(Plain-text document sources)
******
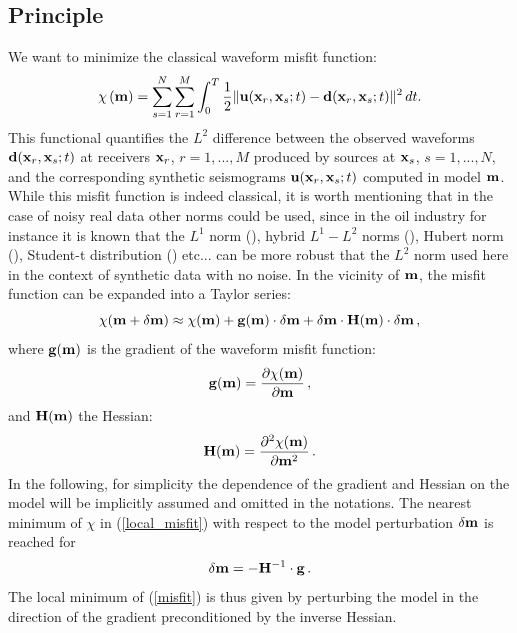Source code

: \subsection{Principle}

We want to minimize the classical waveform misfit function:
\begin{equation}
\chi \left( \mathbf{m} \right) = \sum_{s=1}^N\sum_{r=1}^M \int_0^T \frac{1}{2} \|\mathbf{u}(\mathbf{x}_r, \mathbf{x}_s; t) - \mathbf{d}(\mathbf{x}_r, \mathbf{x}_s; t)\| ^{2} \, dt .
\label{misfit}
\end{equation}
This functional quantifies the $L^2$ difference between the observed waveforms $\mathbf{d}(\mathbf{x}_r, \mathbf{x}_s; t)$ at receivers $\mathbf{x}_r$, $r = 1, ..., M$
produced by sources at $\mathbf{x}_s$, $s=1,...,N$, and the corresponding synthetic seismograms $\mathbf{u}(\mathbf{x}_r, \mathbf{x}_s; t)$ computed in model $\mathbf{m}$.
While this misfit function is indeed classical, it is worth mentioning that in the case of noisy real data other norms could be used,
since in the oil industry for instance it is known that the $L^1$ norm
(\cite{CrPiNoMcTa90,BrOpVi2010}), hybrid $L^1-L^2$ norms (\cite{Bube_1997_HL1}), Hubert norm (\cite{Ha_2009_WIU}),
Student-t distribution (\cite{ArVaHe11,Jeong_2015}) etc... can be more robust that the $L^2$ norm used here in the context of synthetic data with no noise.
In the vicinity of $\mathbf{m}$, the misfit function can be expanded into a Taylor series:
\begin{equation}
\chi(\mathbf{m}+ \delta\mathbf{m}) \approx \chi(\mathbf{m})+\mathbf{g}(\mathbf{m})\cdot\delta\mathbf{m}
+\delta\mathbf{m}\cdot\mathbf{H}(\mathbf{m})\cdot\delta\mathbf{m} \, ,
\label{local_misfit}
\end{equation}
where $\mathbf{g}(\mathbf{m})$ is the gradient of the waveform misfit function:
\begin{equation}
\mathbf{g}(\mathbf{m}) = \frac{\partial\chi(\mathbf{m})}{\partial\mathbf{m}} \, ,
\end{equation}
and $\mathbf{H}(\mathbf{m})$ the Hessian:
\begin{equation}
\mathbf{H}(\mathbf{m}) = \frac{\partial^2\chi(\mathbf{m})}{\partial\mathbf{m}^2} \, .
\end{equation}
In the following, for simplicity the dependence of the gradient and Hessian on the model will be implicitly assumed and omitted in the notations.
The nearest minimum of $\chi$ in (\ref{local_misfit}) with respect to the model perturbation $\delta \mathbf{m}$ is reached for
\begin{equation}
\delta \mathbf{m} = -\mathbf{H}^{-1} \cdot \mathbf{g} \, .
\label{Newton}
\end{equation}
The local minimum of (\ref{misfit}) is thus given by perturbing the model in the direction of the gradient preconditioned
by the inverse Hessian.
******
_Task to carry out_: Begin with the line above that has "We want to minimize" and continue through the line that has "This functional quantifies", setting each one down exactly. Stop there.

_Solved exercise_:
We want to minimize the classical waveform misfit function:
\begin{equation}
\chi \left( \mathbf{m} \right) = \sum_{s=1}^N\sum_{r=1}^M \int_0^T \frac{1}{2} \|\mathbf{u}(\mathbf{x}_r, \mathbf{x}_s; t) - \mathbf{d}(\mathbf{x}_r, \mathbf{x}_s; t)\| ^{2} \, dt .
\label{misfit}
\end{equation}
This functional quantifies the $L^2$ difference between the observed waveforms $\mathbf{d}(\mathbf{x}_r, \mathbf{x}_s; t)$ at receivers $\mathbf{x}_r$, $r = 1, ..., M$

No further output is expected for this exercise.